> [Work order]
Below are the entries. Transcribe exactly the lines from the one with "typically 4 bytes." through the one with "Array elements can", ends included, and leave out all others.
■ ■ ■ ■
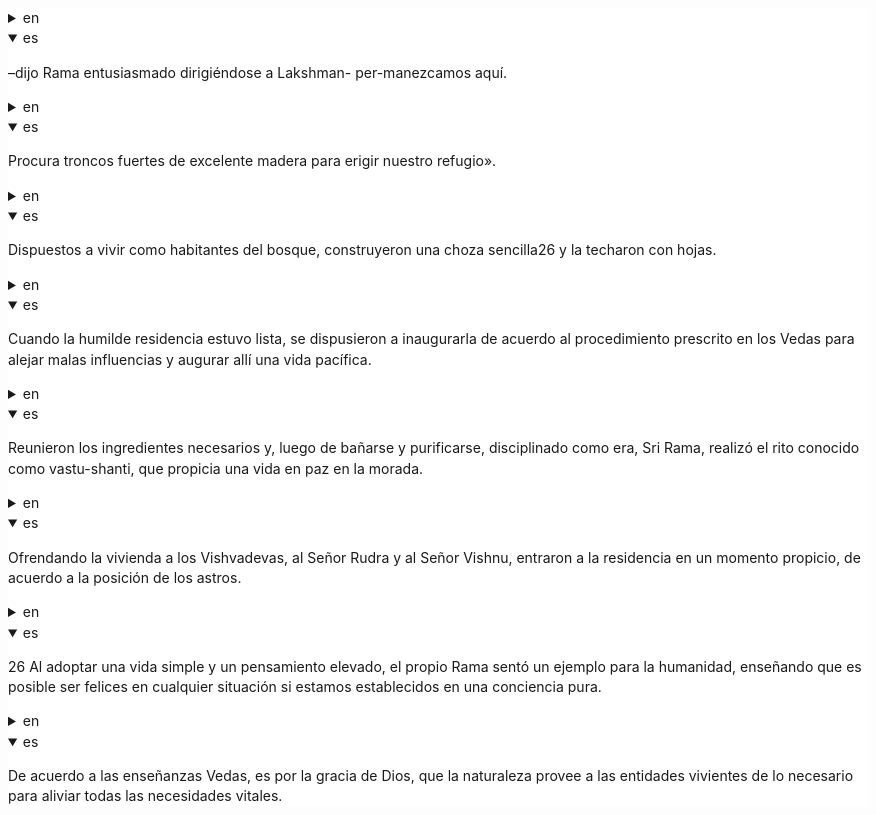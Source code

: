 <details><summary>en</summary></details>

<details open><summary>es</summary>

–dijo Rama entusiasmado dirigiéndose a Lakshman- per-manezcamos aquí.
</details>

<details><summary>en</summary></details>

<details open><summary>es</summary>

Procura troncos fuertes de excelente madera para erigir nuestro refugio».
</details>

<details><summary>en</summary></details>

<details open><summary>es</summary>

Dispuestos a vivir como habitantes del bosque, construyeron una choza sencilla26 y la techaron con hojas.
</details>

<details><summary>en</summary></details>

<details open><summary>es</summary>

Cuando la humilde residencia estuvo lista, se dispusieron a inaugurarla de acuerdo al procedimiento prescrito en los Vedas para alejar malas influencias y augurar allí una vida pacífica.
</details>

<details><summary>en</summary></details>

<details open><summary>es</summary>

Reunieron los ingredientes necesarios y, luego de bañarse y purificarse, disciplinado como era, Sri Rama, realizó el rito conocido como vastu-shanti, que propicia una vida en paz en la morada.
</details>

<details><summary>en</summary></details>

<details open><summary>es</summary>

Ofrendando la vivienda a los Vishvadevas, al Señor Rudra y al Señor Vishnu, entraron a la residencia en un momento propicio, de acuerdo a la posición de los astros.
</details>

<details><summary>en</summary></details>

<details open><summary>es</summary>

26 Al adoptar una vida simple y un pensamiento elevado, el propio Rama sentó un ejemplo para la humanidad, enseñando que es posible ser felices en cualquier situación si estamos establecidos en una conciencia pura.
</details>

<details><summary>en</summary></details>

<details open><summary>es</summary>

De acuerdo a las enseñanzas Vedas, es por la gracia de Dios, que la naturaleza provee a las entidades vivientes de lo necesario para aliviar todas las necesidades vitales.
</details>
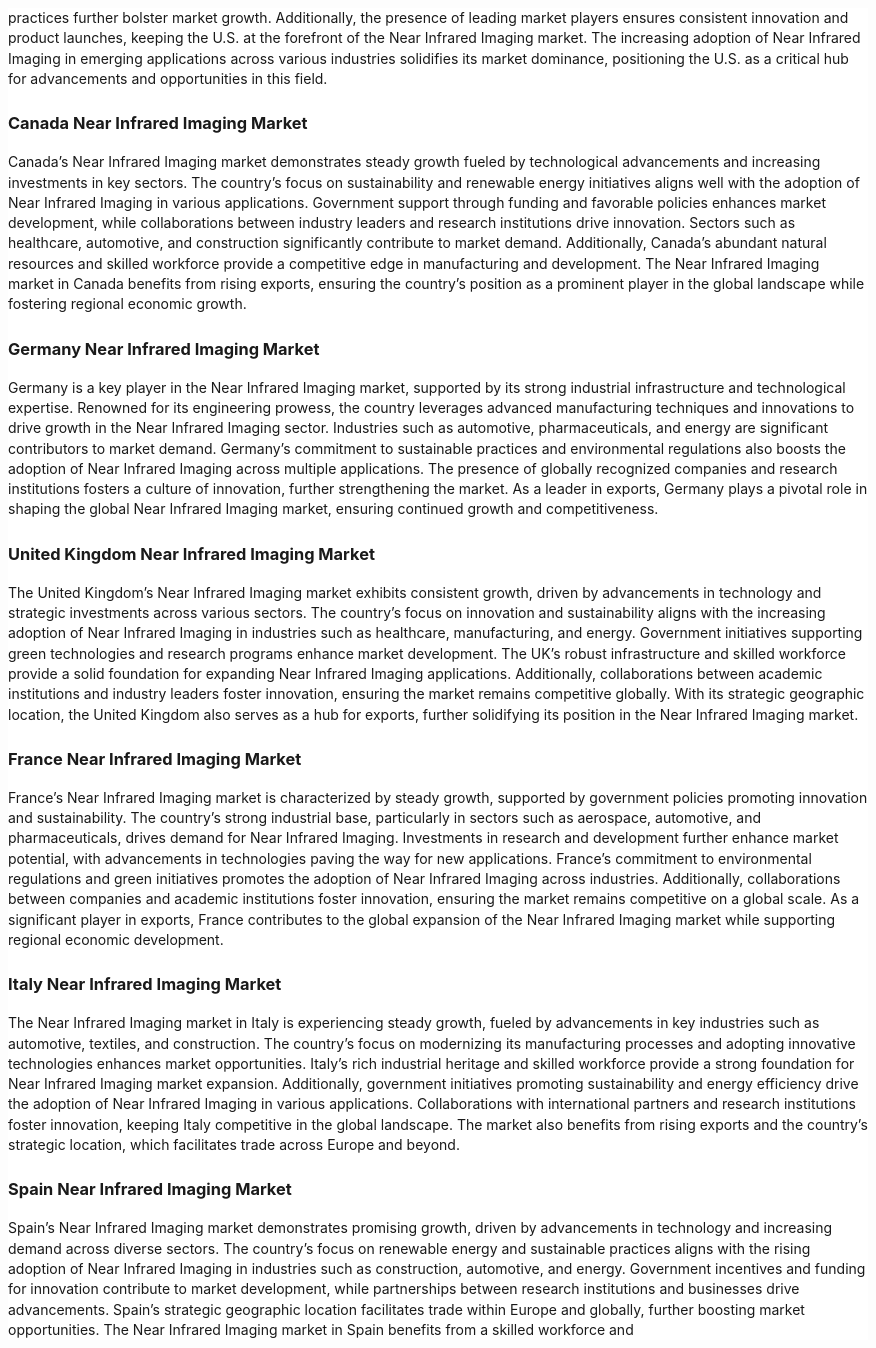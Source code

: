 practices further bolster market growth. Additionally, the presence of leading market players ensures consistent innovation and product launches, keeping the U.S. at the forefront of the Near Infrared Imaging market. The increasing adoption of Near Infrared Imaging in emerging applications across various industries solidifies its market dominance, positioning the U.S. as a critical hub for advancements and opportunities in this field.</p><h3>Canada Near Infrared Imaging Market</h3><p>Canada&rsquo;s Near Infrared Imaging market demonstrates steady growth fueled by technological advancements and increasing investments in key sectors. The country&rsquo;s focus on sustainability and renewable energy initiatives aligns well with the adoption of Near Infrared Imaging in various applications. Government support through funding and favorable policies enhances market development, while collaborations between industry leaders and research institutions drive innovation. Sectors such as healthcare, automotive, and construction significantly contribute to market demand. Additionally, Canada&rsquo;s abundant natural resources and skilled workforce provide a competitive edge in manufacturing and development. The Near Infrared Imaging market in Canada benefits from rising exports, ensuring the country&rsquo;s position as a prominent player in the global landscape while fostering regional economic growth.</p><h3>Germany Near Infrared Imaging Market</h3><p>Germany is a key player in the Near Infrared Imaging market, supported by its strong industrial infrastructure and technological expertise. Renowned for its engineering prowess, the country leverages advanced manufacturing techniques and innovations to drive growth in the Near Infrared Imaging sector. Industries such as automotive, pharmaceuticals, and energy are significant contributors to market demand. Germany&rsquo;s commitment to sustainable practices and environmental regulations also boosts the adoption of Near Infrared Imaging across multiple applications. The presence of globally recognized companies and research institutions fosters a culture of innovation, further strengthening the market. As a leader in exports, Germany plays a pivotal role in shaping the global Near Infrared Imaging market, ensuring continued growth and competitiveness.</p><h3>United Kingdom Near Infrared Imaging Market</h3><p>The United Kingdom&rsquo;s Near Infrared Imaging market exhibits consistent growth, driven by advancements in technology and strategic investments across various sectors. The country&rsquo;s focus on innovation and sustainability aligns with the increasing adoption of Near Infrared Imaging in industries such as healthcare, manufacturing, and energy. Government initiatives supporting green technologies and research programs enhance market development. The UK&rsquo;s robust infrastructure and skilled workforce provide a solid foundation for expanding Near Infrared Imaging applications. Additionally, collaborations between academic institutions and industry leaders foster innovation, ensuring the market remains competitive globally. With its strategic geographic location, the United Kingdom also serves as a hub for exports, further solidifying its position in the Near Infrared Imaging market.</p><h3>France Near Infrared Imaging Market</h3><p>France&rsquo;s Near Infrared Imaging market is characterized by steady growth, supported by government policies promoting innovation and sustainability. The country&rsquo;s strong industrial base, particularly in sectors such as aerospace, automotive, and pharmaceuticals, drives demand for Near Infrared Imaging. Investments in research and development further enhance market potential, with advancements in technologies paving the way for new applications. France&rsquo;s commitment to environmental regulations and green initiatives promotes the adoption of Near Infrared Imaging across industries. Additionally, collaborations between companies and academic institutions foster innovation, ensuring the market remains competitive on a global scale. As a significant player in exports, France contributes to the global expansion of the Near Infrared Imaging market while supporting regional economic development.</p><h3>Italy Near Infrared Imaging Market</h3><p>The Near Infrared Imaging market in Italy is experiencing steady growth, fueled by advancements in key industries such as automotive, textiles, and construction. The country&rsquo;s focus on modernizing its manufacturing processes and adopting innovative technologies enhances market opportunities. Italy&rsquo;s rich industrial heritage and skilled workforce provide a strong foundation for Near Infrared Imaging market expansion. Additionally, government initiatives promoting sustainability and energy efficiency drive the adoption of Near Infrared Imaging in various applications. Collaborations with international partners and research institutions foster innovation, keeping Italy competitive in the global landscape. The market also benefits from rising exports and the country&rsquo;s strategic location, which facilitates trade across Europe and beyond.</p><h3>Spain Near Infrared Imaging Market</h3><p>Spain&rsquo;s Near Infrared Imaging market demonstrates promising growth, driven by advancements in technology and increasing demand across diverse sectors. The country&rsquo;s focus on renewable energy and sustainable practices aligns with the rising adoption of Near Infrared Imaging in industries such as construction, automotive, and energy. Government incentives and funding for innovation contribute to market development, while partnerships between research institutions and businesses drive advancements. Spain&rsquo;s strategic geographic location facilitates trade within Europe and globally, further boosting market opportunities. The Near Infrared Imaging market in Spain benefits from a skilled workforce and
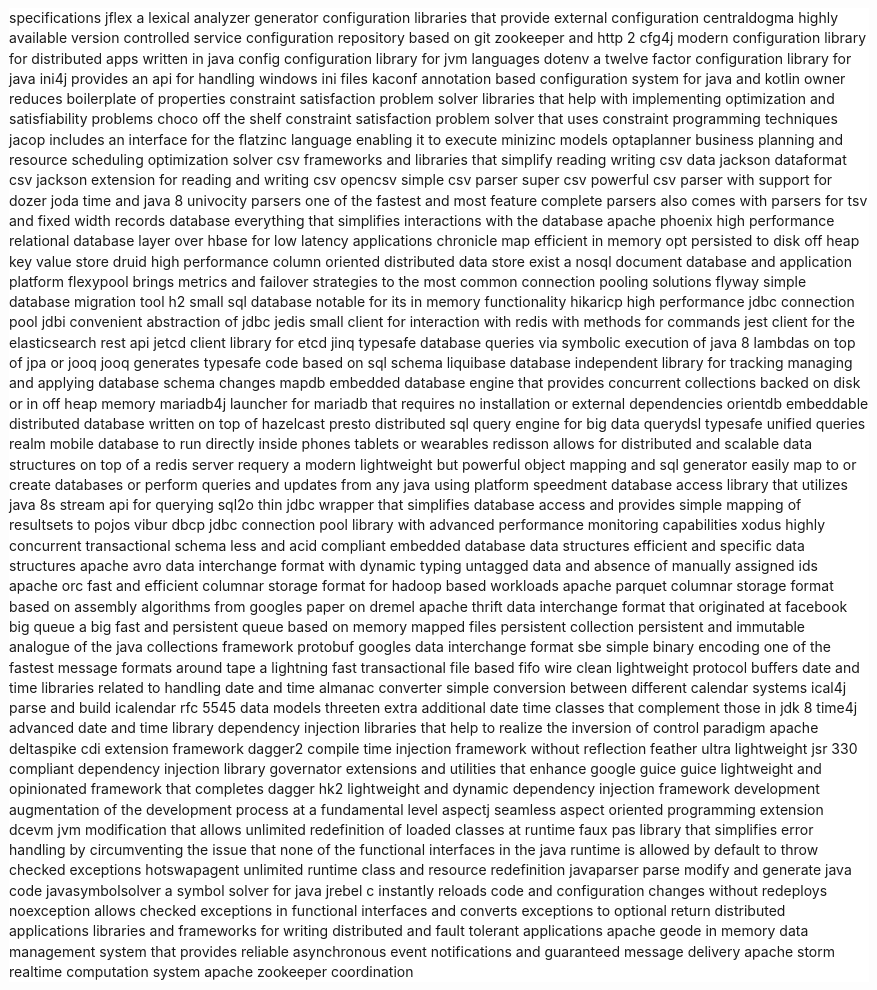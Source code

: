specifications jflex a lexical analyzer generator configuration libraries that provide external configuration centraldogma highly available version controlled service configuration repository based on git zookeeper and http 2 cfg4j modern configuration library for distributed apps written in java config configuration library for jvm languages dotenv a twelve factor configuration library for java ini4j provides an api for handling windows ini files kaconf annotation based configuration system for java and kotlin owner reduces boilerplate of properties constraint satisfaction problem solver libraries that help with implementing optimization and satisfiability problems choco off the shelf constraint satisfaction problem solver that uses constraint programming techniques jacop includes an interface for the flatzinc language enabling it to execute minizinc models optaplanner business planning and resource scheduling optimization solver csv frameworks and libraries that simplify reading writing csv data jackson dataformat csv jackson extension for reading and writing csv opencsv simple csv parser super csv powerful csv parser with support for dozer joda time and java 8 univocity parsers one of the fastest and most feature complete parsers also comes with parsers for tsv and fixed width records database everything that simplifies interactions with the database apache phoenix high performance relational database layer over hbase for low latency applications chronicle map efficient in memory opt persisted to disk off heap key value store druid high performance column oriented distributed data store exist a nosql document database and application platform flexypool brings metrics and failover strategies to the most common connection pooling solutions flyway simple database migration tool h2 small sql database notable for its in memory functionality hikaricp high performance jdbc connection pool jdbi convenient abstraction of jdbc jedis small client for interaction with redis with methods for commands jest client for the elasticsearch rest api jetcd client library for etcd jinq typesafe database queries via symbolic execution of java 8 lambdas on top of jpa or jooq jooq generates typesafe code based on sql schema liquibase database independent library for tracking managing and applying database schema changes mapdb embedded database engine that provides concurrent collections backed on disk or in off heap memory mariadb4j launcher for mariadb that requires no installation or external dependencies orientdb embeddable distributed database written on top of hazelcast presto distributed sql query engine for big data querydsl typesafe unified queries realm mobile database to run directly inside phones tablets or wearables redisson allows for distributed and scalable data structures on top of a redis server requery a modern lightweight but powerful object mapping and sql generator easily map to or create databases or perform queries and updates from any java using platform speedment database access library that utilizes java 8s stream api for querying sql2o thin jdbc wrapper that simplifies database access and provides simple mapping of resultsets to pojos vibur dbcp jdbc connection pool library with advanced performance monitoring capabilities xodus highly concurrent transactional schema less and acid compliant embedded database data structures efficient and specific data structures apache avro data interchange format with dynamic typing untagged data and absence of manually assigned ids apache orc fast and efficient columnar storage format for hadoop based workloads apache parquet columnar storage format based on assembly algorithms from googles paper on dremel apache thrift data interchange format that originated at facebook big queue a big fast and persistent queue based on memory mapped files persistent collection persistent and immutable analogue of the java collections framework protobuf googles data interchange format sbe simple binary encoding one of the fastest message formats around tape a lightning fast transactional file based fifo wire clean lightweight protocol buffers date and time libraries related to handling date and time almanac converter simple conversion between different calendar systems ical4j parse and build icalendar rfc 5545 data models threeten extra additional date time classes that complement those in jdk 8 time4j advanced date and time library dependency injection libraries that help to realize the inversion of control paradigm apache deltaspike cdi extension framework dagger2 compile time injection framework without reflection feather ultra lightweight jsr 330 compliant dependency injection library governator extensions and utilities that enhance google guice guice lightweight and opinionated framework that completes dagger hk2 lightweight and dynamic dependency injection framework development augmentation of the development process at a fundamental level aspectj seamless aspect oriented programming extension dcevm jvm modification that allows unlimited redefinition of loaded classes at runtime faux pas library that simplifies error handling by circumventing the issue that none of the functional interfaces in the java runtime is allowed by default to throw checked exceptions hotswapagent unlimited runtime class and resource redefinition javaparser parse modify and generate java code javasymbolsolver a symbol solver for java jrebel c instantly reloads code and configuration changes without redeploys noexception allows checked exceptions in functional interfaces and converts exceptions to optional return distributed applications libraries and frameworks for writing distributed and fault tolerant applications apache geode in memory data management system that provides reliable asynchronous event notifications and guaranteed message delivery apache storm realtime computation system apache zookeeper coordination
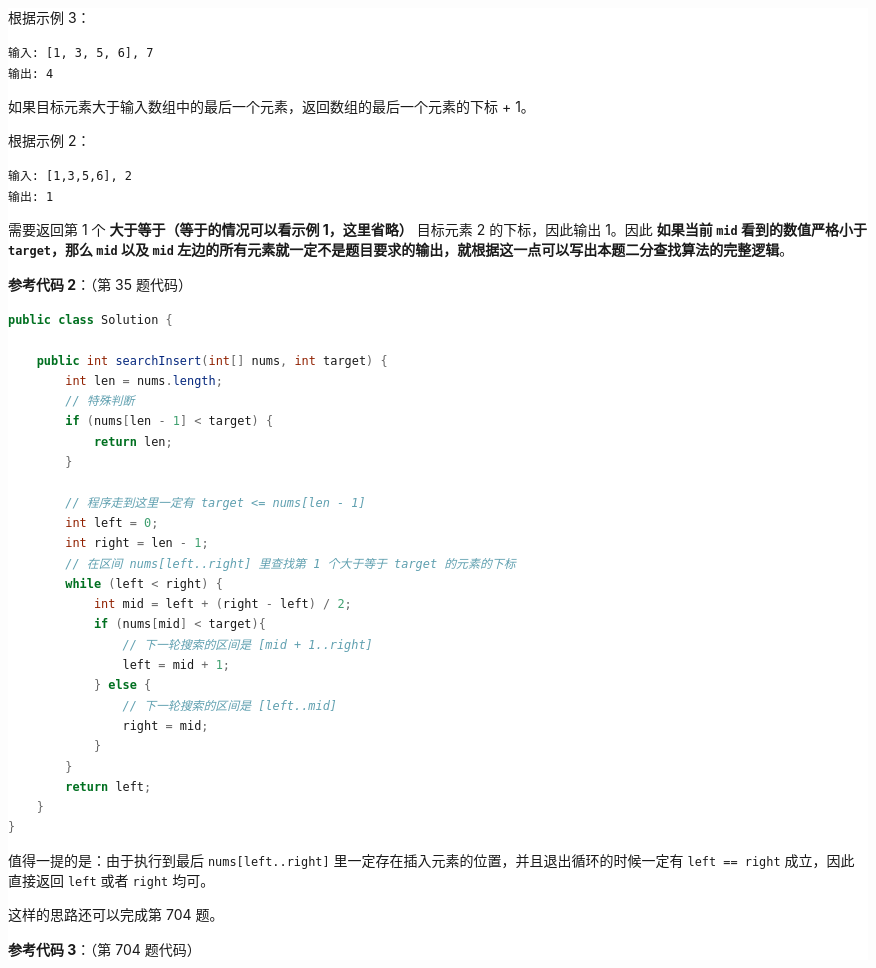 根据示例 3：

```
输入: [1, 3, 5, 6], 7
输出: 4
```

如果目标元素大于输入数组中的最后一个元素，返回数组的最后一个元素的下标 + 1。

根据示例 2：

```
输入: [1,3,5,6], 2
输出: 1
```

需要返回第 1 个 **大于等于（等于的情况可以看示例 1，这里省略）** 目标元素 2 的下标，因此输出 1。因此 **如果当前 `mid` 看到的数值严格小于 `target`，那么 `mid` 以及 `mid` 左边的所有元素就一定不是题目要求的输出，就根据这一点可以写出本题二分查找算法的完整逻辑**。

**参考代码 2**：（第 35 题代码）

```Java []
public class Solution {

    public int searchInsert(int[] nums, int target) {
        int len = nums.length;
        // 特殊判断
        if (nums[len - 1] < target) {
            return len;
        }

        // 程序走到这里一定有 target <= nums[len - 1]
        int left = 0;
        int right = len - 1;
        // 在区间 nums[left..right] 里查找第 1 个大于等于 target 的元素的下标
        while (left < right) {
            int mid = left + (right - left) / 2;
            if (nums[mid] < target){
                // 下一轮搜索的区间是 [mid + 1..right]
                left = mid + 1;
            } else {
                // 下一轮搜索的区间是 [left..mid]
                right = mid;
            }
        }
        return left;
    }
}
```

值得一提的是：由于执行到最后 `nums[left..right]` 里一定存在插入元素的位置，并且退出循环的时候一定有 `left == right` 成立，因此直接返回 `left` 或者 `right` 均可。

这样的思路还可以完成第 704 题。

**参考代码 3**：（第 704 题代码）
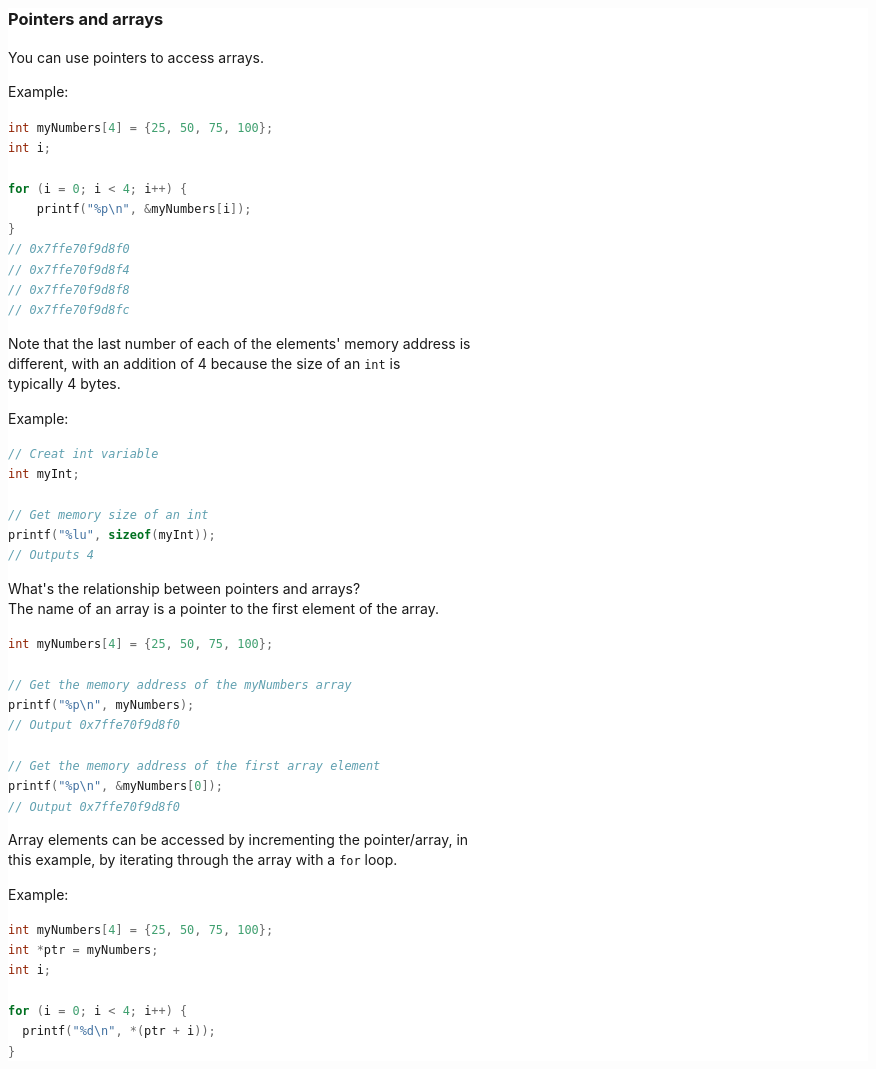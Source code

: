 ### Pointers and arrays

You can use pointers to access arrays.  
  
Example:  
  
```c
int myNumbers[4] = {25, 50, 75, 100};
int i;

for (i = 0; i < 4; i++) {
    printf("%p\n", &myNumbers[i]);
}
// 0x7ffe70f9d8f0
// 0x7ffe70f9d8f4
// 0x7ffe70f9d8f8
// 0x7ffe70f9d8fc
```  
  
Note that the last number of each of the elements' memory address is  
different, with an addition of 4 because the size of an `int` is  
typically 4 bytes.  
  
Example:  
  
```c
// Creat int variable
int myInt;

// Get memory size of an int
printf("%lu", sizeof(myInt));
// Outputs 4
```
  
What's the relationship between pointers and arrays?  
The name of an array is a pointer to the first element of the array.  
  
```c
int myNumbers[4] = {25, 50, 75, 100};

// Get the memory address of the myNumbers array
printf("%p\n", myNumbers);
// Output 0x7ffe70f9d8f0

// Get the memory address of the first array element
printf("%p\n", &myNumbers[0]);
// Output 0x7ffe70f9d8f0
```  
  
Array elements can be accessed by incrementing the pointer/array, in  
this example, by iterating through the array with a `for` loop.  
  
Example:  
  
```c
int myNumbers[4] = {25, 50, 75, 100};
int *ptr = myNumbers;
int i;

for (i = 0; i < 4; i++) {
  printf("%d\n", *(ptr + i));
}
```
■ ■ ■ ■
> [Task result]
typically 4 bytes.  
  
Example:  
  
```c
// Creat int variable
int myInt;

// Get memory size of an int
printf("%lu", sizeof(myInt));
// Outputs 4
```
  
What's the relationship between pointers and arrays?  
The name of an array is a pointer to the first element of the array.  
  
```c
int myNumbers[4] = {25, 50, 75, 100};

// Get the memory address of the myNumbers array
printf("%p\n", myNumbers);
// Output 0x7ffe70f9d8f0

// Get the memory address of the first array element
printf("%p\n", &myNumbers[0]);
// Output 0x7ffe70f9d8f0
```  
  
Array elements can be accessed by incrementing the pointer/array, in  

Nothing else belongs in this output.